Jean Boulier
écrivain français
From Wikipedia, the free encyclopedia
L'abbé Jean Boulier est un intellectuel catholique engagé, né à Paris le et mort dans la même ville le [1]. Il fut une figure marquante du catholicisme ouvrier.
Biographie
Issu d'une famille bourgeoise et plutôt anti-clérical de Boulogne-sur-Mer, il suit néanmoins sa scolarité chez les Jésuites[2]. Admirateur de Maurras, il milite aux Camelots du Roi et à l'Association catholique de la jeunesse française (ACJF)[2]. En 1912, il devient jésuite[2]. A la fin de sa formation, il fut affecté à l’Action populaire où il travailla sur les questions internationales, auprès du Père Desbuquois. Avec l'abbé Guérin, il contribué a introduire en France la Jeunesse ouvrière chrétienne (JOC) en 1926[2]. En 1927, il crée avec Joseph Follet le mouvement de jeunesse des Compagnons de Saint François[2]. Il trouve difficilement un compromis avec les Jésuites Danset et Corbillé sur l'intégration de la JOC dans l'ACJF en 1927. Cela le conduit à quitter Paris à intégrer les résidences jésuite à Nancy puis à Strasbourg avant de finalement en 1932 rompre avec la Compagnie[2].

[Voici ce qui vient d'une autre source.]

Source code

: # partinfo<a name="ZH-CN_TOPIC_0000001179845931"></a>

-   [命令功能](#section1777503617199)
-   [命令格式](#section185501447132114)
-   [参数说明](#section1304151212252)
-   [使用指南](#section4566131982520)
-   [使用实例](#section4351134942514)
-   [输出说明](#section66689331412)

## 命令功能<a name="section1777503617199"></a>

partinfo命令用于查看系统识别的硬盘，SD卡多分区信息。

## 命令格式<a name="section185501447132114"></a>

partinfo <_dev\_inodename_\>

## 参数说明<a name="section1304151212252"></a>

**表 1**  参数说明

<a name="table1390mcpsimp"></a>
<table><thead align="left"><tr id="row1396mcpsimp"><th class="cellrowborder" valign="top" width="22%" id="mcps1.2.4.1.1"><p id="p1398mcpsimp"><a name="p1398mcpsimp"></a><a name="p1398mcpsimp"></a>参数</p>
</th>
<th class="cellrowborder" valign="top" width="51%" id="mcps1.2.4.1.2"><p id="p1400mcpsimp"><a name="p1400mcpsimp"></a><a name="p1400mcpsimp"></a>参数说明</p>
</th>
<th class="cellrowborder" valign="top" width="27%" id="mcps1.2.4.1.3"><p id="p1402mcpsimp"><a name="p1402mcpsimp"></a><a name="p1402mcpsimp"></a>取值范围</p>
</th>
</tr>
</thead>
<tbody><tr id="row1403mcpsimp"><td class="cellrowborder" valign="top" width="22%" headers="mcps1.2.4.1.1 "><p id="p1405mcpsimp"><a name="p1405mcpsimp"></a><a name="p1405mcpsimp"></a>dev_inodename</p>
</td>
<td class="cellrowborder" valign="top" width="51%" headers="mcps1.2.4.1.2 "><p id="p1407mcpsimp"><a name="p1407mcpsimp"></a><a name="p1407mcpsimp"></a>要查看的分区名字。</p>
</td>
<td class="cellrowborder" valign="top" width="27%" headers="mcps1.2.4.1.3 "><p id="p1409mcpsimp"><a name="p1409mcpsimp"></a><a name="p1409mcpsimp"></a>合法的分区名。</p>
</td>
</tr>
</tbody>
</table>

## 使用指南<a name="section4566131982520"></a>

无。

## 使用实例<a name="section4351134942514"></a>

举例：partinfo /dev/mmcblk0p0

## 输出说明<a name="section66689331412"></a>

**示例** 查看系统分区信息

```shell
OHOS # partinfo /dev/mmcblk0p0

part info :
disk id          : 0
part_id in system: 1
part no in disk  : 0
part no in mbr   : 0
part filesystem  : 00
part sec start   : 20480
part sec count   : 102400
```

Il devient ensuite vicaire de la paroisse missionnaire du Rosaire (1932-1938)[2], puis à Monaco (1938-1941) dans l'église Sainte-Dévote[2]. Dans cette Principauté où le catholicisme est une religion d'État, il se fait remarquer par une manière personnelle et appréciée de pratiquer son ministère et surtout par un sermon qu'il prononça un dimanche en chaire, au cours duquel il attaqua avec violence le film allemand antisémite Le Juif Suss qui venait d'être projeté à Monaco. Quelques jours après, il était privé de sa paroisse et chassé du territoire de la Principauté par les autorités monégasques.

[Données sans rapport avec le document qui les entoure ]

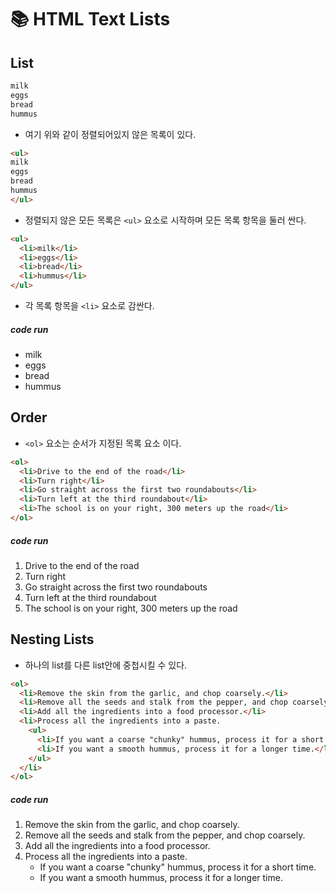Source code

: # 📚 HTML Text Lists

## List

```html
milk
eggs
bread
hummus
```

- 여기 위와 같이 정렬되어있지 않은 목록이 있다.

```html
<ul>
milk
eggs
bread
hummus
</ul>
```

- 정렬되지 않은 모든 목록은 `<ul>` 요소로 시작하며 모든 목록 항목을 둘러 싼다.

```html
<ul>
  <li>milk</li>
  <li>eggs</li>
  <li>bread</li>
  <li>hummus</li>
</ul>
```
- 각 목록 항목을 `<li>` 요소로 감싼다.

##### code run 
<ul>
  <li>milk</li>
  <li>eggs</li>
  <li>bread</li>
  <li>hummus</li>
</ul>

## Order
- `<ol>` 요소는 순서가 지정된 목록 요소 이다.

```html
<ol>
  <li>Drive to the end of the road</li>
  <li>Turn right</li>
  <li>Go straight across the first two roundabouts</li>
  <li>Turn left at the third roundabout</li>
  <li>The school is on your right, 300 meters up the road</li>
</ol>
```

##### code run 
<ol>
  <li>Drive to the end of the road</li>
  <li>Turn right</li>
  <li>Go straight across the first two roundabouts</li>
  <li>Turn left at the third roundabout</li>
  <li>The school is on your right, 300 meters up the road</li>
</ol>


## Nesting Lists
- 하나의 list를 다른 list안에 중첩시킬 수 있다.

```html
<ol>
  <li>Remove the skin from the garlic, and chop coarsely.</li>
  <li>Remove all the seeds and stalk from the pepper, and chop coarsely.</li>
  <li>Add all the ingredients into a food processor.</li>
  <li>Process all the ingredients into a paste.
    <ul>
      <li>If you want a coarse "chunky" hummus, process it for a short time.</li>
      <li>If you want a smooth hummus, process it for a longer time.</li>
    </ul>
  </li>
</ol>
```

##### code run
<ol>
  <li>Remove the skin from the garlic, and chop coarsely.</li>
  <li>Remove all the seeds and stalk from the pepper, and chop coarsely.</li>
  <li>Add all the ingredients into a food processor.</li>
  <li>Process all the ingredients into a paste.
    <ul>
      <li>If you want a coarse "chunky" hummus, process it for a short time.</li>
      <li>If you want a smooth hummus, process it for a longer time.</li>
    </ul>
  </li>
</ol>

À la Libération, il participe à l'expérience des prêtres ouvriers et s'engage dans le Mouvement de la paix, dont il participe à la formation[3] et où il est une figure très mise en avant sous le nom d'abbé Boulier. En 1950-1951, il soutient le quotidien breton Ouest-Matin lors de ses révélations sur les atrocités commises lors de la guerre d'Indochine. Ses positions sont jugées trop proches des thèses communistes par l'Église, qui prononce sa réduction à l'état laïc en 1953. Il obtient un sursis à la demande du cardinal Maurice Feltin, mais il est définitivement exclu du clergé une dizaine d'années plus tard après une étude sur le martyre de l'hérétique et héros national tchécoslovaque Jan Hus [réf. nécessaire].
Le 25 mai 1959, avec les principaux responsables du Secours populaire français et de son journal La Défense et les mères d'Alban Liechti et de Jacques Alexandre, il est inculpé de « complicité de provocation à la désobéissance » pour avoir soutenu les soldats du refus réfractaires à servir dans la guerre d'Algérie[4]. Il est condamné à 15 jours de prison et 2 000 francs d'amende avec sursis[5].
Il publie une autobiographie en 1977, intitulée J'étais un prêtre rouge (Paris, Athanor) ainsi que des livres d'histoire comme Jan Hus (Bruxelles, Éditions Complexes), paru en 1958, ou des ouvrages politiques comme Un Prêtre prend position (Minuit, 1949).